Très rarement on m’interroge sur le « pourquoi de l’œuvre »… Pourquoi ce travail répétitif de façonnage de rubans de terre, pourquoi cette lenteur dans l’élaboration, cette matière déchirée qui interdit généralement tout remord. Pourquoi ces objets qui semblent bien maladroits au regard des objectifs de la poterie utilitaire ?
Reprenons au commencement… Au commencement était donc le bloc de terre, issu d’un long travail d’érosion et de sédimentation des roches. Erosion, sédimentation, usure, accumulation… Tout ce processus est l’œuvre du temps. Et c’est ce travail de métamorphose opéré par le temps qui m’interroge. Le temps qui passe se lit sur les rides d’un visage, sur les cernes du tronc d’arbre coupé, sur les stries de croissance d’une huître. Les temps géologiques se parcourent en regardant la stratification des roches. Le temps dans sa brièveté ou son illusion d’éternité s’observe aussi dans le sillage des astres, le rythme des vagues qui rabotent les roches ou l’onde d’un caillou jeté dans l’eau.
Ruban de terre ou ruban de temps, enroulé sur lui-même, l’œuvre serait-elle un défi au temps ? Et l’artiste poursuivrait l’illusion d’être un peu le maître du temps ? J’imagine un jour que l’objet éphémère brisé en tessons puis réduit en poussière ira rejoindre les sédiments lentement accumulés au fond d’un océan et que cette terre issue de la genèse du monde et du passage de l’homme sera un jour lointain ramassé par une main qui prendra une boulette de terre, la roulera et façonnera un objet… A moins qu’un fragment ramassé au hasard n’alimente les élucubrations d’un archéologue d’un prochain millénaire.
Comment vous définir ? Etes vous potier, sculpteur ou céramiste ?
Souvent on me somme de rallier un clan.
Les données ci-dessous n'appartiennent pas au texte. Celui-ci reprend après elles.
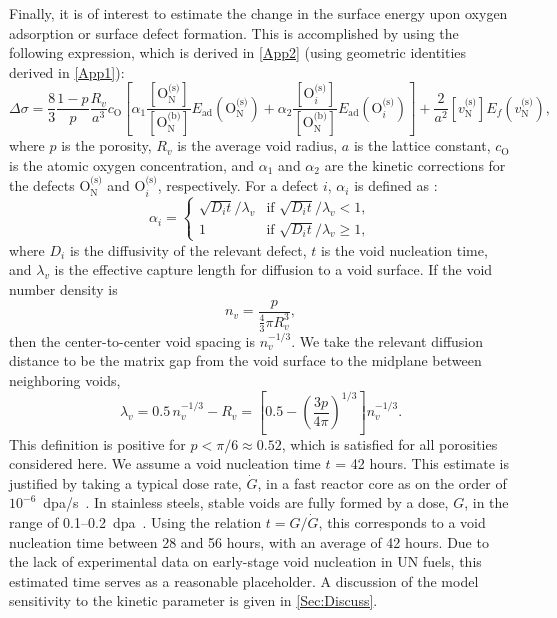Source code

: \documentclass[preprint,12pt,sort&compress]{elsarticle}
\newcommand{\?}{\stackrel{?}{=}}
\begin{document}
Finally, it is of interest to estimate the change in the surface energy upon oxygen adsorption or surface defect formation. This is accomplished by using the following expression, which is derived in \ref{App2} (using geometric identities derived in \ref{App1}):
\begin{equation}
\Delta \sigma = \frac{8}{3} \frac{1-p}{p} \frac{R_v}{a^3} c_\text{O} \left[ \alpha_1 \frac{ [ \text{O}_\text{N}^{\text{(s)}} ] }{ [ \text{O}_\text{N}^{\text{(b)}} ] }  E_\text{ad}( \text{O}_\text{N}^{\text{(s)}} ) + \alpha_2 \frac{ [ \text{O}_i^{\text{(s)}} ] }{ [ \text{O}_\text{N}^{\text{(b)}} ] }  E_\text{ad}( \text{O}_i^{\text{(s)}} ) \right] + \frac{2}{a^2} [ v_\text{N}^{\text{(s)}} ] E_f ( v_\text{N}^{\text{(s)}} ),
\label{Eq:DeltaSigma1}
\end{equation}
where $p$ is the porosity, $R_v$ is the average void radius, $a$ is the lattice constant, $c_\text{O}$ is the atomic oxygen concentration, and $\alpha_1$ and $\alpha_2$ are the kinetic corrections for the defects $\text{O}_\text{N}^\text{(s)}$ and $\text{O}_i^{\text{(s)}}$, respectively. For a defect $i$, $\alpha_i$ is defined as \cite{Zinkle1990}:
\begin{equation}
\alpha_i =
\begin{cases}
    \sqrt{D_i t}/\lambda_v & \text{if } \sqrt{D_i t}/\lambda_v < 1, \\
    1 & \text{if } \sqrt{D_i t}/\lambda_v \geq 1,
\end{cases}
\label{Eq:alpha}
\end{equation}
where $D_i$ is the diffusivity of the relevant defect, $t$ is the void nucleation time, and $\lambda_v$ is the effective capture length for diffusion to a void surface. If the void number density is
\begin{equation}
n_v = \frac{p}{\frac{4}{3}\pi R_v^3},
\end{equation}
then the center-to-center void spacing is $n_v^{-1/3}$. We take the relevant diffusion distance to be the matrix gap from the void surface to the midplane between neighboring voids,
\begin{equation}
\lambda_v
=
0.5\,n_v^{-1/3} - R_v
=
\left[0.5-\left(\frac{3p}{4\pi}\right)^{1/3}\right]n_v^{-1/3}.
\label{Eq:lambda_eff}
\end{equation}
This definition is positive for $p<\pi/6\approx0.52$, which is satisfied for all porosities considered here. We assume a void nucleation time $t$ = 42 hours. This estimate is justified by taking a typical dose rate, $\dot{G}$, in a fast reactor core as on the order of $10^{-6}$~dpa/s~\cite{Mansur1983, Saha2018}. In stainless steels, stable voids are fully formed by a dose, $G$, in the range of 0.1--0.2~dpa~\cite{Surh2004}. Using the relation $t = G / \dot{G}$, this corresponds to a void nucleation time between 28 and 56 hours, with an average of 42 hours. Due to the lack of experimental data on early-stage void nucleation in UN fuels, this estimated time serves as a reasonable placeholder. A discussion of the model sensitivity to the kinetic parameter is given in \cref{Sec:Discuss}.
\end{document}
Pas facile. Au commencement, la céramique est l’art du pot de terre. Coupes, bols, vases, calebasses, les formes sont éternelles et pourtant renouvelée par les céramistes contemporains. Il me plait de me rattacher à cette lignée de « potiers » des origines du monde et à élaborer des contenants : à l’extérieur l’épiderme de terre brute semble protéger l’intérieur dont la matière lisse, colorée invite à déposer le résultat d’une cueillette.
J’aime aussi à travailler sur des formes éloignées de la céramique utilitaire, des sculptures conçues pour solliciter la caresse de la lumière ou des doigts. Ces formes biomorphiques ne visent pas à représenter la nature mais elles dialoguent avec elle. Les uns et les autres y voient des choses différentes. On me questionne : est-ce une vague ? Ou une créature des abysses ? La fourrure d’un animal, une souche d’arbres rongée par l’eau et les insectes ? Ou encore le ventre d’une femme.
La sculpture est comme le nuage dans le ciel ou la roche sculptée par la lumière, elle se prête à diverses interprétations ; j’aime que le jeu soit ouvert, que l’œuvre soit polysémique.